Segment Start: MATERIAL FOR THE TASK
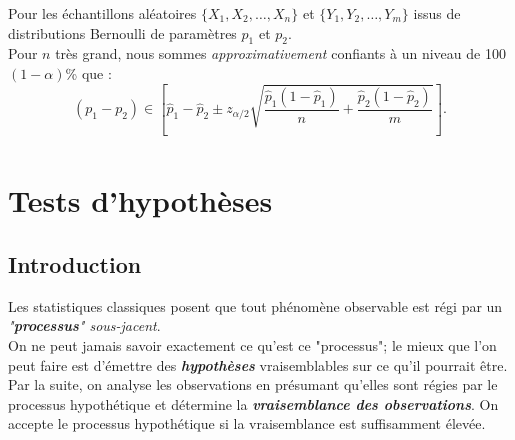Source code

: \documentclass[10pt, french]{article}
\begin{document}
\begin{multicols*}{2}
\begin{definitionNOHFILLsub}
Pour les échantillons aléatoires $\{X_{1}, X_{2}, \dots, X_{n}\}$ et $\{Y_{1}, Y_{2}, \dots, Y_{m}\}$ issus de distributions Bernoulli de paramètres $p_{1}$ et $p_{2}$.\\

Pour $n$ très grand, nous sommes \textit{approximativement} confiants à un niveau de 100$(1 - \alpha)$\% que :
\begin{equation*}
	(p_{1}	-	p_{2}) \in \left[ 
	\hat{p}_{1}	-	\hat{p}_{2}
	\pm	z_{\alpha/2} \sqrt{\frac{\hat{p}_{1}(1 - \hat{p}_{1})}{n} + \frac{\hat{p}_{2}(1 - \hat{p}_{2})}{m}} \right].
\end{equation*}
\begin{align*}
\end{align*}
\end{definitionNOHFILLsub}



\columnbreak
\section{Tests d'hypothèses}
\label{sec:hyp-test}
\subsection{Introduction}
\begin{rappel_enhanced}[Contexte]
Les statistiques classiques posent que tout phénomène observable est régi par un \textit{"\textbf{processus}" sous-jacent}.\\
On ne peut jamais savoir exactement ce qu'est ce "processus"; le mieux que l'on peut faire est d'émettre des \textit{\textbf{hypothèses}} vraisemblables sur ce qu'il pourrait être. \\
Par la suite, on analyse les observations en présumant qu'elles sont régies par le processus hypothétique et détermine la \textit{\textbf{vraisemblance des observations}}. On accepte le processus hypothétique si la vraisemblance est suffisamment élevée.
\end{rappel_enhanced}


\end{multicols*}
\end{document}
Segment End: MATERIAL FOR THE TASK
• **PROBLEM**:
The records above are to be restated exactly, with all pictures omitted.

• **WRITTEN RESPONSE**:
Source code

: \documentclass[10pt, french]{article}
\begin{document}
\begin{multicols*}{2}
\begin{definitionNOHFILLsub}
Pour les échantillons aléatoires $\{X_{1}, X_{2}, \dots, X_{n}\}$ et $\{Y_{1}, Y_{2}, \dots, Y_{m}\}$ issus de distributions Bernoulli de paramètres $p_{1}$ et $p_{2}$.\\

Pour $n$ très grand, nous sommes \textit{approximativement} confiants à un niveau de 100$(1 - \alpha)$\% que :
\begin{equation*}
	(p_{1}	-	p_{2}) \in \left[ 
	\hat{p}_{1}	-	\hat{p}_{2}
	\pm	z_{\alpha/2} \sqrt{\frac{\hat{p}_{1}(1 - \hat{p}_{1})}{n} + \frac{\hat{p}_{2}(1 - \hat{p}_{2})}{m}} \right].
\end{equation*}
\begin{align*}
\end{align*}
\end{definitionNOHFILLsub}



\columnbreak
\section{Tests d'hypothèses}
\label{sec:hyp-test}
\subsection{Introduction}
\begin{rappel_enhanced}[Contexte]
Les statistiques classiques posent que tout phénomène observable est régi par un \textit{"\textbf{processus}" sous-jacent}.\\
On ne peut jamais savoir exactement ce qu'est ce "processus"; le mieux que l'on peut faire est d'émettre des \textit{\textbf{hypothèses}} vraisemblables sur ce qu'il pourrait être. \\
Par la suite, on analyse les observations en présumant qu'elles sont régies par le processus hypothétique et détermine la \textit{\textbf{vraisemblance des observations}}. On accepte le processus hypothétique si la vraisemblance est suffisamment élevée.
\end{rappel_enhanced}


\end{multicols*}
\end{document}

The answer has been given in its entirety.